Antonio Carlos Campos de Carvalho

Instituto de Biofísica Carlos Chagas Filho, Universidade Federal do Rio de Janeiro

Artigo publicado na Revista Ciência Hoje (SBPC), vol 29, nº 172, junho de 2001

Introdução

A produção de diferentes tipos de células em laboratório e sua utilização para recuperar tecidos ou órgãos lesados está deixando de ser um sonho.

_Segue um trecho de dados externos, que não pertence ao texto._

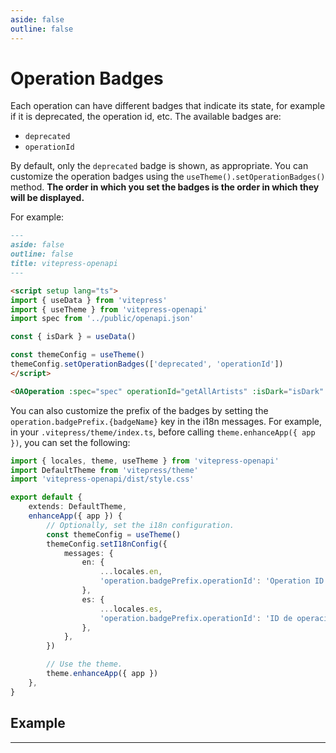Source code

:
 ```yaml
---
aside: false
outline: false
---
```


# Operation Badges

Each operation can have different badges that indicate its state, for example if it is deprecated, the operation id, etc. The available badges are:

- `deprecated`
- `operationId`

By default, only the `deprecated` badge is shown, as appropriate. You can customize the operation badges using the `useTheme().setOperationBadges()` method. **The order in which you set the badges is the order in which they will be displayed.**

For example:

```markdown
---
aside: false
outline: false
title: vitepress-openapi
---

<script setup lang="ts">
import { useData } from 'vitepress'
import { useTheme } from 'vitepress-openapi'
import spec from '../public/openapi.json'

const { isDark } = useData()

const themeConfig = useTheme()
themeConfig.setOperationBadges(['deprecated', 'operationId'])
</script>

<OAOperation :spec="spec" operationId="getAllArtists" :isDark="isDark" />
```

You can also customize the prefix of the badges by setting the `operation.badgePrefix.{badgeName}` key in the i18n messages. For example, in your `.vitepress/theme/index.ts`, before calling `theme.enhanceApp({ app })`, you can set the following:

```typescript
import { locales, theme, useTheme } from 'vitepress-openapi'
import DefaultTheme from 'vitepress/theme'
import 'vitepress-openapi/dist/style.css'

export default {
    extends: DefaultTheme,
    enhanceApp({ app }) {
        // Optionally, set the i18n configuration.
        const themeConfig = useTheme()
        themeConfig.setI18nConfig({
            messages: {
                en: {
                    ...locales.en,
                    'operation.badgePrefix.operationId': 'Operation ID: ',
                },
                es: {
                    ...locales.es,
                    'operation.badgePrefix.operationId': 'ID de operación: ',
                },
            },
        })

        // Use the theme.
        theme.enhanceApp({ app })
    },
}

```

## Example

---

<script setup lang="ts">
import { onMounted, onUnmounted } from 'vue'
import { useData } from 'vitepress'
import { useTheme } from 'vitepress-openapi'
import spec from '../public/openapi.json'

const { isDark } = useData()

const themeConfig = useTheme()

onMounted(() => {
    themeConfig.setOperationBadges(['deprecated', 'operationId'])
})

onUnmounted(() => {
    themeConfig.setOperationBadges(['deprecated'])
})
</script>

<OAOperation :spec="spec" operationId="getAllArtists" :isDark="isDark" />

Estudos com células-tronco vêm demonstrando que elas podem se diferenciar em todos os tipos celulares presentes em um organismo adulto, e acredita-se que tal processo será controlado em breve. Mesmo os debates éticos e religiosos sobre o uso de células-tronco retiradas de embriões perderam o sentido, com a descoberta de que essas células existem em indivíduos adultos e mantêm sua capacidade de diferenciação. Está aberto o caminho para a bioengenharia, que revolucionará a medicina.

As células-tronco

Todo organismo pluricelular é composto por diferentes tipos de células. Entre as cerca de 75 trilhões de células existentes em um homem adulto, por exemplo, são encontrados em torno de 200 tipos celulares distintos. Todos eles derivam de células precursoras, denominadas 'células-tronco'. O processo de diferenciação, que gera as células especializadas — da pele, dos ossos e cartilagens, do sangue, dos músculos, do sistema nervoso e dos outros órgãos e tecidos humanos — é regulado, em cada caso, pela expressão de genes específicos na célula-tronco, mas ainda não se sabe em detalhes como isso ocorre e que outros fatores estão envolvidos. Compreender e controlar esse processo é um dos grandes desafios da ciência na atualidade.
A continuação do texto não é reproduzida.